By 1820, in an attempt to settle the region, a new U.S. law sold 80-acre parcels of land at $1.25 an acre ($100), no credit, to anyone who could come up with the money and was willing to travel west. The Mexican government offered the land at 12.5 cents an acre with credit for those who couldn't pay the full amount. Two stipulations were attached: convert to or endorse Catholicism and become Mexican citizens. Not much question which was the better deal monetarily, but westward expansion lured Americans in droves.
The first to arrive was Stephen F. Austin in 1821. By 1828, those from the U.S. outnumbered the settlers from Mexico by ten to one. By 1830, 30,000 Americans had moved to Texas, alarming the Mexican government and closing Texas to American immigration. In addition, Mexico prohibited slaves and set up custom houses to collect taxes. The battle for our 28th state had begun.
We made our way between lines of people on each side of the narrow adobe rooms and read the displays. The Martin Luther King, Jr. holiday day off had attracted crowds of visitors.
In 1836, General Antonio Lopez de Santa Anna of Mexico and his army attacked a small contingent of about 200 defenders of Texas independence at the Alamo. The Americans held out for 13 days, but with no hope for reinforcements and the final series of assaults on the morning of March 6, Mexicans scaled the mission walls and rushed into the compound. Santa Anna's men captured cannons and turned them on the defenders. Among those killed in the siege were Jim Bowie, renowned knife fighter, and David Crockett, famed frontiersman and former congressman from Tennessee, two of 200 who made the ultimate sacrifice for freedom.
"What an appropriate place to be today," I told Andy. Outside on the plaza children sang How Great Thou Art and My Country Tis of Thee.

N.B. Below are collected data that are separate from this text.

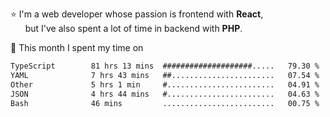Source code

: ⭐ I'm a web developer whose passion is frontend with <b>React</b>,<br/>
&nbsp; &nbsp; &nbsp; but I've also spent a lot of time in backend with <b>PHP</b>.

📅 This month I spent my time on

<!--START_SECTION:waka-->

```txt
TypeScript        81 hrs 13 mins  ####################.....   79.30 %
YAML              7 hrs 43 mins   ##.......................   07.54 %
Other             5 hrs 1 min     #........................   04.91 %
JSON              4 hrs 44 mins   #........................   04.63 %
Bash              46 mins         .........................   00.75 %
```

<!--END_SECTION:waka-->
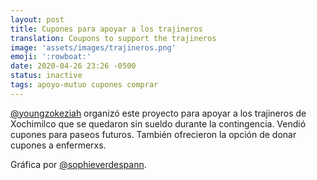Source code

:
 ```yaml
---
layout: post
title: Cupones para apoyar a los trajineros
translation: Coupons to support the trajineros
image: 'assets/images/trajineros.png'
emoji: ':rowboat:'
date: 2020-04-26 23:26 -0500
status: inactive
tags: apoyo-mutuo cupones comprar
---
```


[@youngzokeziah](https://www.instagram.com/youngzokeziah/) organizó este proyecto para apoyar a los trajineros de Xochimilco que se quedaron sin sueldo durante la contingencia. Vendió cupones para paseos futuros. También ofrecieron la opción de donar cupones a enfermerxs.

Gráfica por [@sophieverdespann](https://www.instagram.com/sophieverdespan/).
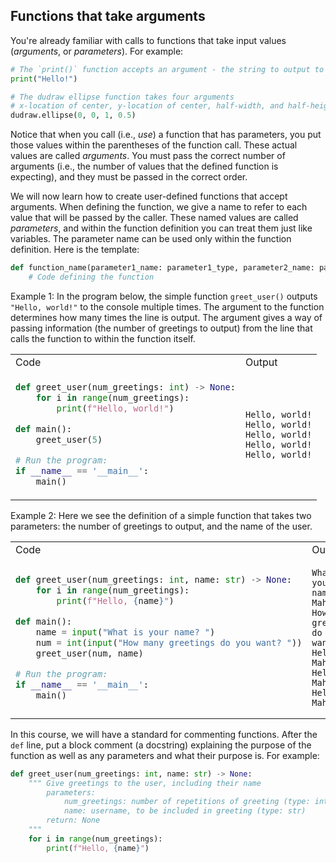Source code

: ## Functions that take arguments

You're already familiar with calls to functions that take input values (*arguments*, or *parameters*). For example:

```python
# The `print()` function accepts an argument - the string to output to the console
print("Hello!")

# The dudraw ellipse function takes four arguments
# x-location of center, y-location of center, half-width, and half-height
dudraw.ellipse(0, 0, 1, 0.5)
```
Notice that when you call (i.e., *use*) a function that has parameters, you put those values within the parentheses of the function call. These actual values are called *arguments*. You must pass the correct number of arguments (i.e., the number of values that the defined function is expecting), and they must be passed in the correct order.

We will now learn how to create user-defined functions that accept arguments. When defining the function, we give a name to refer to each value that will be passed by the caller. These named values are called *parameters*, and within the function definition you can treat them just like variables. The parameter name can be used only within the function definition. Here is the template:

```python
def function_name(parameter1_name: parameter1_type, parameter2_name: parameter2_type,...) -> None:
    # Code defining the function
```

Example 1: In the program below, the simple function `greet_user()` outputs `"Hello, world!"` to the console multiple times. The argument to the function determines how many times the line is output. The argument gives a way of passing information (the number of greetings to output) from the line that calls the function to within the function itself.

<table>
<tr><td>Code</td><td>Output</td></tr>
<tr>
<td nowrap>

```python
def greet_user(num_greetings: int) -> None:
    for i in range(num_greetings):
        print(f"Hello, world!")

def main():
    greet_user(5)

# Run the program:
if __name__ == '__main__':
    main()
```
</td>

<td>

```
Hello, world!
Hello, world!
Hello, world!
Hello, world!
Hello, world!
```
</tr>
</table>

Example 2: Here we see the definition of a simple function that takes two parameters: the number of greetings to output, and the name of the user.

<table>
<tr><td>Code</td><td>Output</td></tr>
<tr>
<td nowrap>

```python
def greet_user(num_greetings: int, name: str) -> None:
    for i in range(num_greetings):
        print(f"Hello, {name}")

def main():
    name = input("What is your name? ")
    num = int(input("How many greetings do you want? "))
    greet_user(num, name)

# Run the program:
if __name__ == '__main__':
    main()
```
</td>

<td>

```
What is your name? Mahsa
How many greetings do you want? 3
Hello, Mahsa
Hello, Mahsa
Hello, Mahsa
```
</tr>
</table>

In this course, we will have a standard for commenting functions. After the `def` line, put a block comment (a docstring) explaining the purpose of the function as well as any parameters and what their purpose is. For example:

```python
def greet_user(num_greetings: int, name: str) -> None:
    """ Give greetings to the user, including their name
        parameters:
            num_greetings: number of repetitions of greeting (type: int)
            name: username, to be included in greeting (type: str)
        return: None
    """
    for i in range(num_greetings):
        print(f"Hello, {name}")
```
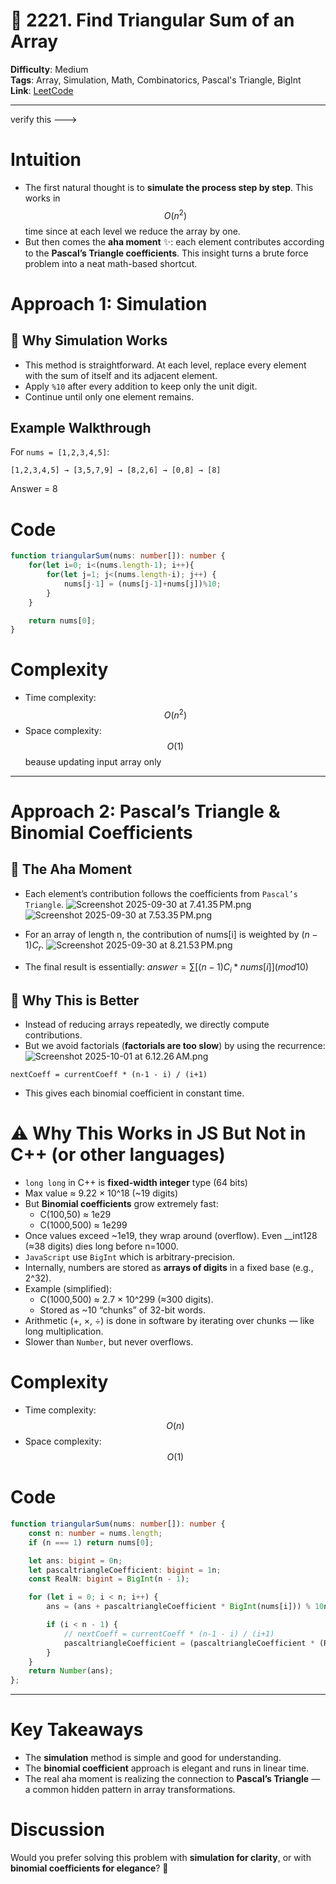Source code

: # 🧩 2221. Find Triangular Sum of an Array

**Difficulty**: Medium  
**Tags**: Array, Simulation, Math, Combinatorics, Pascal's Triangle, BigInt  
**Link**: [LeetCode](https://leetcode.com/problems/find-triangular-sum-of-an-array/description)  

---

verify this --->

# Intuition
- The first natural thought is to **simulate the process step by step**. This works in $$O(n^2)$$ time since at each level we reduce the array by one.
- But then comes the **aha moment** ✨: each element contributes according to the **Pascal’s Triangle coefficients**. This insight turns a brute force problem into a neat math-based shortcut.

# Approach 1: Simulation
## 🔹 Why Simulation Works
- This method is straightforward. At each level, replace every element with the sum of itself and its adjacent element.
- Apply `%10` after every addition to keep only the unit digit.
- Continue until only one element remains.
## Example Walkthrough
For `nums = [1,2,3,4,5]`:
```plaintext
[1,2,3,4,5] → [3,5,7,9] → [8,2,6] → [0,8] → [8]
```
Answer = 8

# Code
```typescript []
function triangularSum(nums: number[]): number {
    for(let i=0; i<(nums.length-1); i++){
        for(let j=1; j<(nums.length-i); j++) { 
            nums[j-1] = (nums[j-1]+nums[j])%10;
        }
    }

    return nums[0];
}
```

# Complexity
- Time complexity: $$O(n^2)$$
- Space complexity: $$O(1)$$ beause updating input array only

---

# Approach 2: Pascal’s Triangle & Binomial Coefficients
## 🔹 The Aha Moment
- Each element’s contribution follows the coefficients from `Pascal’s Triangle`.
![Screenshot 2025-09-30 at 7.41.35 PM.png](https://assets.leetcode.com/users/images/e090b93e-7cfc-4b3a-b081-25d7cce121b0_1759285973.468474.png)
![Screenshot 2025-09-30 at 7.53.35 PM.png](https://assets.leetcode.com/users/images/6dcf62ec-d384-41b6-a336-9efdf5e77f8a_1759286031.6332667.png)

- For an array of length n, the contribution of nums[i] is weighted by $(n-1)C_r$.
![Screenshot 2025-09-30 at 8.21.53 PM.png](https://assets.leetcode.com/users/images/299775f4-5c7b-45c2-a4ff-c9b337723b64_1759286328.2723413.png)


- The final result is essentially:
$answer = ∑ [ (n-1)C_i * nums[i] ](mod10)$

## 🔹 Why This is Better
- Instead of reducing arrays repeatedly, we directly compute contributions.
- But we avoid factorials (**factorials are too slow**) by using the recurrence:
![Screenshot 2025-10-01 at 6.12.26 AM.png](https://assets.leetcode.com/users/images/c36ed1ac-3153-4a03-84f2-3e7a340fdfcb_1759286879.0736072.png)

```plaintext
nextCoeff = currentCoeff * (n-1 - i) / (i+1)
```
- This gives each binomial coefficient in constant time.

# ⚠️ Why This Works in JS But Not in C++ (or other languages)
- `long long` in C++ is **fixed-width integer** type (64 bits)
- Max value ≈ 9.22 × 10^18 (~19 digits)
- But **Binomial coefficients** grow extremely fast:
    - C(100,50) ≈ 1e29
    - C(1000,500) ≈ 1e299
- Once values exceed ~1e19, they wrap around (overflow). Even __int128 (≈38 digits) dies long before n=1000.
- `JavaScript` use `BigInt` which is arbitrary-precision.
- Internally, numbers are stored as **arrays of digits** in a fixed base (e.g., 2^32).
- Example (simplified):
    - C(1000,500) ≈ 2.7 × 10^299 (≈300 digits).
    - Stored as ~10 “chunks” of 32-bit words.
- Arithmetic (+, ×, ÷) is done in software by iterating over chunks — like long multiplication.
- Slower than `Number`, but never overflows.

# Complexity
- Time complexity: $$O(n)$$
- Space complexity: $$O(1)$$

# Code
```typescript []
function triangularSum(nums: number[]): number {
    const n: number = nums.length;
    if (n === 1) return nums[0];

    let ans: bigint = 0n;
    let pascaltriangleCoefficient: bigint = 1n;
    const RealN: bigint = BigInt(n - 1);

    for (let i = 0; i < n; i++) {
        ans = (ans + pascaltriangleCoefficient * BigInt(nums[i])) % 10n;

        if (i < n - 1) {
            // nextCoeff = currentCoeff * (n-1 - i) / (i+1)
            pascaltriangleCoefficient = (pascaltriangleCoefficient * (RealN - BigInt(i))) / BigInt(i + 1);
        }
    }
    return Number(ans);
};
```

---

# Key Takeaways

- The **simulation** method is simple and good for understanding.
- The **binomial coefficient** approach is elegant and runs in linear time.
- The real aha moment is realizing the connection to **Pascal’s Triangle** — a common hidden pattern in array transformations.

# Discussion
Would you prefer solving this problem with **simulation for clarity**, or with **binomial coefficients for elegance**? 🚀
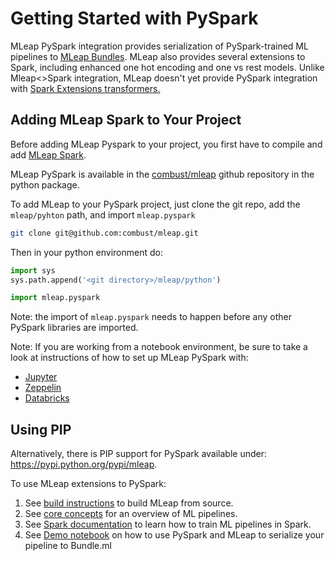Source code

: # Getting Started with PySpark

MLeap PySpark integration provides serialization of PySpark-trained ML
pipelines to [MLeap Bundles](../mleap-bundle/). MLeap also provides
several extensions to Spark, including enhanced one hot encoding and one vs
rest models. Unlike Mleap<>Spark integration, MLeap doesn't yet provide PySpark
integration with [Spark Extensions transformers.](../core-concepts/transformers/support.md#extensions)

## Adding MLeap Spark to Your Project

Before adding MLeap Pyspark to your project, you first have to compile and
add [MLeap Spark](./spark.md).

MLeap PySpark is available in the [combust/mleap](https://github.com/combust/mleap) github repository in the
python package.

To add MLeap to your PySpark project, just clone the git repo, add the `mleap/pyhton`
path, and import `mleap.pyspark`

```bash
git clone git@github.com:combust/mleap.git
```

Then in your python environment do:

```python
import sys
sys.path.append('<git directory>/mleap/python')

import mleap.pyspark 
```

Note: the import of `mleap.pyspark` needs to happen before any other PySpark
libraries are imported.

Note: If you are working from a notebook environment, be sure to take a look at
instructions of how to set up MLeap PySpark with:
* [Jupyter](../notebooks/jupyter.md)
* [Zeppelin](../notebooks/zeppelin.md)
* [Databricks](../notebooks/databricks.md)

## Using PIP

Alternatively, there is PIP support for PySpark available under: https://pypi.python.org/pypi/mleap.

To use MLeap extensions to PySpark:

1. See [build instructions](./building.html) to build MLeap from source.
2. See [core concepts](../core-concepts/) for an overview of ML pipelines.
3. See [Spark documentation](http://spark.apache.org/docs/latest/ml-guide.html) to learn how to train ML pipelines in Spark.
4. See [Demo notebook](https://github.com/combust/mleap-demo/blob/master/notebooks/PySpark%20-%20AirBnb.ipynb) on how to use PySpark and MLeap to serialize your pipeline to Bundle.ml

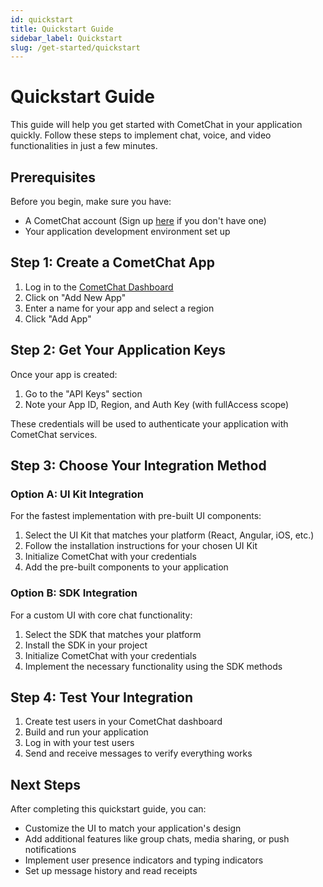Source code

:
```yaml
---
id: quickstart
title: Quickstart Guide
sidebar_label: Quickstart
slug: /get-started/quickstart
---
```


# Quickstart Guide

This guide will help you get started with CometChat in your application quickly. Follow these steps to implement chat, voice, and video functionalities in just a few minutes.

## Prerequisites

Before you begin, make sure you have:

- A CometChat account (Sign up [here](https://app.cometchat.com/signup) if you don't have one)
- Your application development environment set up

## Step 1: Create a CometChat App

1. Log in to the [CometChat Dashboard](https://app.cometchat.com/login)
2. Click on "Add New App"
3. Enter a name for your app and select a region
4. Click "Add App"

## Step 2: Get Your Application Keys

Once your app is created:

1. Go to the "API Keys" section
2. Note your App ID, Region, and Auth Key (with fullAccess scope)

These credentials will be used to authenticate your application with CometChat services.

## Step 3: Choose Your Integration Method

### Option A: UI Kit Integration

For the fastest implementation with pre-built UI components:

1. Select the UI Kit that matches your platform (React, Angular, iOS, etc.)
2. Follow the installation instructions for your chosen UI Kit
3. Initialize CometChat with your credentials
4. Add the pre-built components to your application

### Option B: SDK Integration

For a custom UI with core chat functionality:

1. Select the SDK that matches your platform
2. Install the SDK in your project
3. Initialize CometChat with your credentials
4. Implement the necessary functionality using the SDK methods

## Step 4: Test Your Integration

1. Create test users in your CometChat dashboard
2. Build and run your application
3. Log in with your test users
4. Send and receive messages to verify everything works

## Next Steps

After completing this quickstart guide, you can:

- Customize the UI to match your application's design
- Add additional features like group chats, media sharing, or push notifications
- Implement user presence indicators and typing indicators
- Set up message history and read receipts


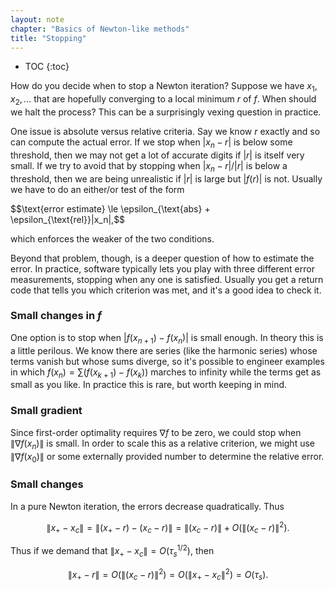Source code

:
 ```yaml
---
layout: note
chapter: "Basics of Newton-like methods"
title: "Stopping"
---
```

* TOC
{:toc}

How do you decide when to stop a Newton iteration? Suppose we have $x_1,x_2,\ldots$ that are hopefully converging to a local minimum $r$ of $f$. When should we halt the process? This can be a surprisingly vexing question in practice.

One issue is absolute versus relative criteria. Say we know $r$ exactly and so can compute the actual error. If we stop when $|x_n-r|$ is below some threshold, then we may not get a lot of accurate digits if $|r|$ is itself very small. If we try to avoid that by stopping when $|x_n-r|/|r|$ is below a threshold, then we are being unrealistic if $|r|$ is large but $|f(r)|$ is not. Usually we have to do an either/or test of the form

$$\text{error estimate} \le \epsilon_{\text{abs} + \epsilon_{\text{rel}}|x_n|,$$

which enforces the weaker of the two conditions. 

Beyond that problem, though, is a deeper question of how to estimate the error. In practice, software typically lets you play with three different error measurements, stopping when any one is satisfied. Usually you get a return code that tells you which criterion was met, and it's a good idea to check it. 

### Small changes in $f$

One option is to stop when $|f(x_{n+1})-f(x_n)|$ is small enough. In theory this is a little perilous. We know there are series (like the harmonic series) whose terms vanish but whose sums diverge, so it's possible to engineer examples in which $f(x_n)=\sum (f(x_{k+1})-f(x_k))$ marches to infinity while the terms get as small as you like. In practice this is rare, but worth keeping in mind.

### Small gradient

Since first-order optimality requires $\nabla f$ to be zero, we could stop when $\|\nabla f(x_n)\|$ is small. In order to scale this as a relative criterion, we might use $\|\nabla f(x_0)\|$ or some externally provided number to determine the relative error.

### Small changes

In a pure Newton iteration, the errors decrease quadratically. Thus

$$ \| x_+ - x_c \| = \| (x_+-r) - (x_c-r) \| = \| (x_c-r) \| + O(\| (x_c-r) \|^2).$$

Thus if we demand that $\|x_+-x_c\|=O(\tau_s^{1/2})$, then

$$ \|x_+-r\| = O(\| (x_c-r) \|^2 ) = O( \| x_+ - x_c \|^2) = O(\tau_s).$$

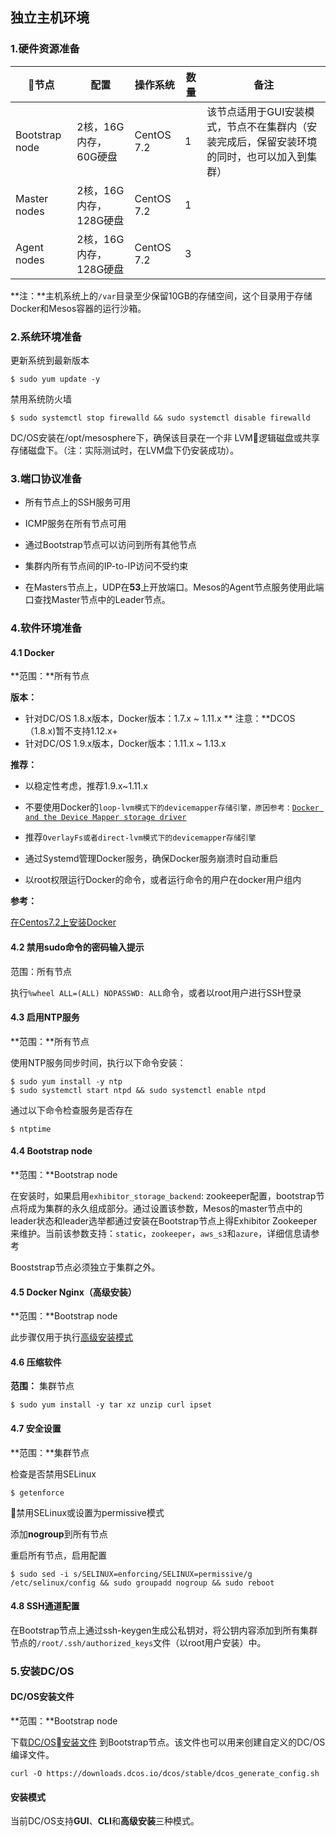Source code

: ## 独立主机环境

### 1.硬件资源准备

| 节点 | 配置 | 操作系统 | 数量 | 备注 |
| --- | --- | --- | --- | --- |
| Bootstrap node | 2核，16G内存，60G硬盘 | CentOS 7.2 | 1 | 该节点适用于GUI安装模式，节点不在集群内（安装完成后，保留安装环境的同时，也可以加入到集群） |
| Master nodes | 2核，16G内存，128G硬盘 | CentOS 7.2 | 1 |  |
| Agent nodes | 2核，16G内存，128G硬盘 | CentOS 7.2 | 3 |  |

**注：**主机系统上的`/var`目录至少保留10GB的存储空间，这个目录用于存储Docker和Mesos容器的运行沙箱。

### 2.系统环境准备

更新系统到最新版本

```
$ sudo yum update -y
```

禁用系统防火墙

```
$ sudo systemctl stop firewalld && sudo systemctl disable firewalld
```

DC/OS安装在/opt/mesosphere下，确保该目录在一个非 LVM逻辑磁盘或共享存储磁盘下。（注：实际测试时，在LVM盘下仍安装成功）。

### 3.端口协议准备

* 所有节点上的SSH服务可用

* ICMP服务在所有节点可用

* 通过Bootstrap节点可以访问到所有其他节点

* 集群内所有节点间的IP-to-IP访问不受约束

* 在Masters节点上，UDP在**53**上开放端口。Mesos的Agent节点服务使用此端口查找Master节点中的Leader节点。


### 4.软件环境准备

#### 4.1 Docker

**范围：**所有节点

**版本：**
- 针对DC/OS 1.8.x版本，Docker版本：1.7.x ~ 1.11.x ** 注意：**DCOS（1.8.x)暂不支持1.12.x+
- 针对DC/OS 1.9.x版本，Docker版本：1.11.x ~ 1.13.x

**推荐：**

* 以稳定性考虑，推荐1.9.x~1.11.x

* 不要使用Docker的`loop-lvm模式下的devicemapper存储引擎，原因参考：`[`Docker and the Device Mapper storage driver`](https://docs.docker.com/engine/userguide/storagedriver/device-mapper-driver/)

* 推荐`OverlayFs或者direct-lvm模式下的devicemapper存储引擎`

* 通过Systemd管理Docker服务，确保Docker服务崩溃时自动重启

* 以root权限运行Docker的命令，或者运行命令的用户在docker用户组内


**参考：**

[在Centos7.2上安装Docker](/dcos-install-docker-on-centos.md)

#### 4.2 禁用sudo命令的密码输入提示

范围：所有节点

执行`%wheel ALL=(ALL) NOPASSWD: ALL`命令，或者以root用户进行SSH登录

#### 4.3 启用NTP服务

**范围：**所有节点

使用NTP服务同步时间，执行以下命令安装：

```
$ sudo yum install -y ntp
$ sudo systemctl start ntpd && sudo systemctl enable ntpd
```

通过以下命令检查服务是否存在

```
$ ntptime
```

#### 4.4 Bootstrap node

**范围：**Bootstrap node

在安装时，如果启用`exhibitor_storage_backend`: zookeeper配置，bootstrap节点将成为集群的永久组成部分。通过设置该参数，Mesos的master节点中的leader状态和leader选举都通过安装在Bootstrap节点上得Exhibitor Zookeeper来维护。当前该参数支持：`static`，`zookeeper`，`aws_s3`和`azure`，详细信息请参考

Booststrap节点必须独立于集群之外。

#### 4.5 Docker Nginx（高级安装）

**范围：**Bootstrap node

此步骤仅用于执行[高级安装模式](https://dcos.io/docs/1.8/administration/installing/custom/advanced/)

#### 4.6 压缩软件

**范围：** 集群节点

```
$ sudo yum install -y tar xz unzip curl ipset
```

#### 4.7 安全设置

**范围：**集群节点

检查是否禁用SELinux

```
$ getenforce
```

禁用SELinux或设置为permissive模式

添加**nogroup**到所有节点

重启所有节点，启用配置

```
$ sudo sed -i s/SELINUX=enforcing/SELINUX=permissive/g /etc/selinux/config && sudo groupadd nogroup && sudo reboot
```

#### 4.8 SSH通道配置

在Bootstrap节点上通过ssh-keygen生成公私钥对，将公钥内容添加到所有集群节点的`/root/.ssh/authorized_keys`文件（以root用户安装）中。

### 5.安装DC/OS

#### DC/OS安装文件

**范围：**Bootstrap node

下载[DC/OS安装文件](https://downloads.dcos.io/dcos/stable/dcos_generate_config.sh) 到Bootstrap节点。该文件也可以用来创建自定义的DC/OS编译文件。

```
curl -O https://downloads.dcos.io/dcos/stable/dcos_generate_config.sh
```

#### 安装模式

当前DC/OS支持**GUI**、**CLI**和**高级安装**三种模式。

Clouds still kept San Antonio in the low 50's. Only a few tiny breaks of blue poked through. "Let's do some of the River Walk since we have a couple hours before dinner," suggested Andy. We walked both sides of the main loop for a couple miles, crossing over the bridges, watching mallards paddle along, waving at tourists in the canal boats and browsing in shop windows. Here and there a few people frequented outdoor cafes, but it was chilly to sit for very long.
At the far end of one canal we stumbled on the Institute de Mexico with its outdoor sculpture gardens. Here was opportunity for creative photography. We gave it a try.
As we headed back over the final stretch past San Antonio Bar, a young waitress offered the special for Happy Hour. "Our upstairs cafe serves two drinks and an appetizer for $6.00," she said. "Would you join us?"
That was too good to pass up. Outdoor heaters, serapes over the chairs for customers, La Cucaracha by a Mexican band down the river, romantic river scenery and delicious appetizers... all perfectly lovely except the chilly 50 degree temperatures of mid-January and lingering clouds.